«From the outset of thinking about the commission to represent the United States at the Venice Biennale, I knew that I wanted to engage the community of Venice, the actual residents who live there full-time amid the constant influx of people coming in temporarily from elsewhere as tourists, travelers, etc.
One of the unique qualities of Venice is that most of people you encounter, at least in the city center and around the Biennale, are not Venetians. It has always been important to me that art not exist in a vacuum. Art must engage with society; otherwise, what is the point? I have always learned from my experiences that one of the best ways to engage with a population is to connect locally with the surrounding community.
From the very first moment I met Liri Longo, Rio Tera dei Pensieri president, and learned about the important work she oversees there, I knew I wanted to work with this nonprofit. Prisons are not the first thing you think of when you think of Venice, even though they represent part of the “real life” of the community. That became very interesting to me.
In the summer 2016 I visited the men’s and women’s prisons and spent time with the prisoners. I learned about the various programs offered by Rio Tera dei Penseiri. I recognized immediately that their work is important and very well run organization. I had only one question for Liri and her staff: “How can I help?”

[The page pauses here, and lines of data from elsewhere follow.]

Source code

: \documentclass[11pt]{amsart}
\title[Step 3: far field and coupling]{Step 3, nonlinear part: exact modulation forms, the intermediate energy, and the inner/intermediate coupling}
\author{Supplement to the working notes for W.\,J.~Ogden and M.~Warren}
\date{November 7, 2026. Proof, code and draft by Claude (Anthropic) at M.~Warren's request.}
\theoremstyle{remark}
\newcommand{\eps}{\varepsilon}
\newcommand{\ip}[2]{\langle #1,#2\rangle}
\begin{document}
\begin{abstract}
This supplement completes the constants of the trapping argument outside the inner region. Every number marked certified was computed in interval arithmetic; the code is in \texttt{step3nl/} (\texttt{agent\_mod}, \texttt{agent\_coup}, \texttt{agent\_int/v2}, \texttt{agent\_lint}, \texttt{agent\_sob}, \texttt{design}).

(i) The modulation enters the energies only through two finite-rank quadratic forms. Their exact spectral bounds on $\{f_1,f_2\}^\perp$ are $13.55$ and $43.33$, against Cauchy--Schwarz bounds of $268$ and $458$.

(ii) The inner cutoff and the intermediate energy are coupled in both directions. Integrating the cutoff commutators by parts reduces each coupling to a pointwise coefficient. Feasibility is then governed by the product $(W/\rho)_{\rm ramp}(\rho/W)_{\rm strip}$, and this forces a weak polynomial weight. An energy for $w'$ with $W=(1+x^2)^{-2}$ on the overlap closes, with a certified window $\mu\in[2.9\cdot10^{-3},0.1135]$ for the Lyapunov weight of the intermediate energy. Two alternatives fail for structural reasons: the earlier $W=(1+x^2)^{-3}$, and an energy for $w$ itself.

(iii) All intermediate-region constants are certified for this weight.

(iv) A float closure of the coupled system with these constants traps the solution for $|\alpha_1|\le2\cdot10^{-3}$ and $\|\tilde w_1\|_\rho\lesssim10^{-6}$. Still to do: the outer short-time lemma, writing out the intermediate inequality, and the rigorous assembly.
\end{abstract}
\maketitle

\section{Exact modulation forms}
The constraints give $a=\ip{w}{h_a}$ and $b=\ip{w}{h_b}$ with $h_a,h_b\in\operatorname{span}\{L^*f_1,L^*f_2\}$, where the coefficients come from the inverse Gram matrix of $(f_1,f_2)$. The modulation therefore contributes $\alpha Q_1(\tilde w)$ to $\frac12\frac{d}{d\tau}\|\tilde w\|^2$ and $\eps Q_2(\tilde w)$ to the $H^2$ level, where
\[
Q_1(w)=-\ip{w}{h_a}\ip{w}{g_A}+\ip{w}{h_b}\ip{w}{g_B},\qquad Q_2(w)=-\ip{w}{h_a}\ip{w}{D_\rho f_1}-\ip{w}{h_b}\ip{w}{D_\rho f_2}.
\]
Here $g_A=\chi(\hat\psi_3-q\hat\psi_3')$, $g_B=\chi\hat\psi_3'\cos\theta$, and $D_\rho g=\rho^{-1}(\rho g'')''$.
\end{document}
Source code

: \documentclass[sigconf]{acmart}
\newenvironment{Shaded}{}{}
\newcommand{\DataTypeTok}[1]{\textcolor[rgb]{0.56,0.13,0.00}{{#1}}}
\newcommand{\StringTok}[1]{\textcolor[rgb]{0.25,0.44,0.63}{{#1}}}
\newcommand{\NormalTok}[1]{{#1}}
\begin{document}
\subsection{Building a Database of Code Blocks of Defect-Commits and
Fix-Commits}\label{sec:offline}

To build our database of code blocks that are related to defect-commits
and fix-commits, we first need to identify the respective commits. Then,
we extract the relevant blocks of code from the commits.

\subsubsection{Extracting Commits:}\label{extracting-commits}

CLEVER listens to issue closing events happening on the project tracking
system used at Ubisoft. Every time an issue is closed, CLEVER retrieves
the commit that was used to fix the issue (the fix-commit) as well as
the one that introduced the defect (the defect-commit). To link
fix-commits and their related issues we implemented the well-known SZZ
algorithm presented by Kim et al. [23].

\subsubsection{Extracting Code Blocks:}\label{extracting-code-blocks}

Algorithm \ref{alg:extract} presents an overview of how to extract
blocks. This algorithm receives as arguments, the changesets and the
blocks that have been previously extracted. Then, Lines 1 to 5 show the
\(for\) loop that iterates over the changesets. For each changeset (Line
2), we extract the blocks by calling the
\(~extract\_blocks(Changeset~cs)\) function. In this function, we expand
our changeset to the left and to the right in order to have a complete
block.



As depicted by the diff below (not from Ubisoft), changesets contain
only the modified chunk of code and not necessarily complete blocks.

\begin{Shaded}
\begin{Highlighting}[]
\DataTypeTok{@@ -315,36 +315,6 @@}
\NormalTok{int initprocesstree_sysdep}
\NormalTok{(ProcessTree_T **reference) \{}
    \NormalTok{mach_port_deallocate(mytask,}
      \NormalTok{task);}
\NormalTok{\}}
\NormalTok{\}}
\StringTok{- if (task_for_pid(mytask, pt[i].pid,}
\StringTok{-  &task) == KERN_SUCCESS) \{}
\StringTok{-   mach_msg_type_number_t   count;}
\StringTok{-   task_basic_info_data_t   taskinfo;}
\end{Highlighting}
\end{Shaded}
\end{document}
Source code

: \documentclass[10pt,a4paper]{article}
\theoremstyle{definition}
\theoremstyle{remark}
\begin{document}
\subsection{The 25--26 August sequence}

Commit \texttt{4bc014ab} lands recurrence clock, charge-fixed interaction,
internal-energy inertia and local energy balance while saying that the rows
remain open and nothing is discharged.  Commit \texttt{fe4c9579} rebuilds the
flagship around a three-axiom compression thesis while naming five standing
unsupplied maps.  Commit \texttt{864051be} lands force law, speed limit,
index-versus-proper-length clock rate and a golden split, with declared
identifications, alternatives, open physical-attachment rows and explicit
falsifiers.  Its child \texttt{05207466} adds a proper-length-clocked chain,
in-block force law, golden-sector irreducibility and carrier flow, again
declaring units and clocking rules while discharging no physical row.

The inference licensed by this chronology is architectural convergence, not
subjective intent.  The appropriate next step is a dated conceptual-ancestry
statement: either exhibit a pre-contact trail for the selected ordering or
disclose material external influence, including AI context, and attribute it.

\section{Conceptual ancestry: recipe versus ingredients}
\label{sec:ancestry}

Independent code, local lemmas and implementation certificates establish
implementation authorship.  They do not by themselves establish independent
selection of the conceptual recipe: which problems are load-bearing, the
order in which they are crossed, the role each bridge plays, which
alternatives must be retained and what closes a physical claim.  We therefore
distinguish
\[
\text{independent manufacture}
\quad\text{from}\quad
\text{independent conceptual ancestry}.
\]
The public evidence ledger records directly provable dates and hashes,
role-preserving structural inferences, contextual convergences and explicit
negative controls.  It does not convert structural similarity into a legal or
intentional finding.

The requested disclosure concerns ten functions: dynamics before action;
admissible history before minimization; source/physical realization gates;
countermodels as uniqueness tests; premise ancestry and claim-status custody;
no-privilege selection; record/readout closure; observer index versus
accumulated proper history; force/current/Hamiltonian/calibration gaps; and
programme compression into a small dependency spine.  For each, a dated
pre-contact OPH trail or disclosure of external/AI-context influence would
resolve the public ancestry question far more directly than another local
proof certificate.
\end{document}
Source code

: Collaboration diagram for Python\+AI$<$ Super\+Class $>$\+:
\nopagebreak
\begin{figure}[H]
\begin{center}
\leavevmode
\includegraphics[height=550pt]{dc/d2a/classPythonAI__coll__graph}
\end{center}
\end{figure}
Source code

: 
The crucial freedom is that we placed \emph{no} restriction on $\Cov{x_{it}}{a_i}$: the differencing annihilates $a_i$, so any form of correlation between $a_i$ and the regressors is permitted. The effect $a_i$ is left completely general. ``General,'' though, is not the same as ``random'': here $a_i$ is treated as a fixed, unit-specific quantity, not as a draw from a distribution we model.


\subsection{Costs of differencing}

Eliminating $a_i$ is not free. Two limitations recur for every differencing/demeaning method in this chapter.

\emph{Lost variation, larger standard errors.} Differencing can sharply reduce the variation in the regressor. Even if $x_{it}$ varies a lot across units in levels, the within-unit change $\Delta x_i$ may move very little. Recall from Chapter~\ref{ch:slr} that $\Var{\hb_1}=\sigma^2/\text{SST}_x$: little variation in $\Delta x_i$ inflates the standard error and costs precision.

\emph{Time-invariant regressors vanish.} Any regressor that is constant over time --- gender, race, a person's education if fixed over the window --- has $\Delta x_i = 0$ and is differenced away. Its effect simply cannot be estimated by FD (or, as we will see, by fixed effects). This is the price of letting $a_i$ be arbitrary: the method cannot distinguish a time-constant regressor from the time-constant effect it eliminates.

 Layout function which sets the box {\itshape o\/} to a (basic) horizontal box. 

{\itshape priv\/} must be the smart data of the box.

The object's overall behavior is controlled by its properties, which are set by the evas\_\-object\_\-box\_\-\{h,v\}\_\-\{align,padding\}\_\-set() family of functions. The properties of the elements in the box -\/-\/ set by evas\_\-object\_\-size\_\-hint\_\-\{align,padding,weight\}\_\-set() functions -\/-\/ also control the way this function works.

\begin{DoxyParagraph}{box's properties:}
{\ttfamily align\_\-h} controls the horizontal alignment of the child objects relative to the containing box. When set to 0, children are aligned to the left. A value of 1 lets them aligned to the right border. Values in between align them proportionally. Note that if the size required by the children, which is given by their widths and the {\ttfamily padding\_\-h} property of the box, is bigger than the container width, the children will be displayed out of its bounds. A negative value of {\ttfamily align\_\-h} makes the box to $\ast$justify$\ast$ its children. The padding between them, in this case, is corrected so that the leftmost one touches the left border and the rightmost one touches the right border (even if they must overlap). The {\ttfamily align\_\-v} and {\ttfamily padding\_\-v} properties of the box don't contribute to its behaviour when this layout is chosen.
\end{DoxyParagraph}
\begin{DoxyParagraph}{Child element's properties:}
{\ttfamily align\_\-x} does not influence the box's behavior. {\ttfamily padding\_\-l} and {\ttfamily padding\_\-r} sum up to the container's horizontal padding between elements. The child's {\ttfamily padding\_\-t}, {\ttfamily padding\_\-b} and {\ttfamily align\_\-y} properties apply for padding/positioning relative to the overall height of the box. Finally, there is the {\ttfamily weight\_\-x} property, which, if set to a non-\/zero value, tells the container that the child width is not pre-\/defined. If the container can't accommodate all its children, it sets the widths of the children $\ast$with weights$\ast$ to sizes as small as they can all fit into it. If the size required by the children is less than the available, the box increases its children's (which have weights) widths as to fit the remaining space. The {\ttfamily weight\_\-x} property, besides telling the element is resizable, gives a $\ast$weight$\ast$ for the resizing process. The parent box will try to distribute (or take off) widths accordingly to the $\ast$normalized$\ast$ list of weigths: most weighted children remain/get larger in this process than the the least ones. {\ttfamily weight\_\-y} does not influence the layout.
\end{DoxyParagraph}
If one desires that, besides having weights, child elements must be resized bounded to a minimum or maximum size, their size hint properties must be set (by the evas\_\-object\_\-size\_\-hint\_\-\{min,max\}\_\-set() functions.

Rio Tera dei Pensieri has a strong 20-year history of helping male and female prisoners. The nonprofit has been managed by Liri for 5 years with support from the nonprofit collaborators. One of the most impressive aspects of Rio Tera dei Pensieri is that it’s self-sufficient in that everyone involved with the nonprofit has a sense of ownership and responsibility. They take enormous pride in what they do. These people are truly invested in the project, and their commitment convinced me. I, too, wanted to be involved.»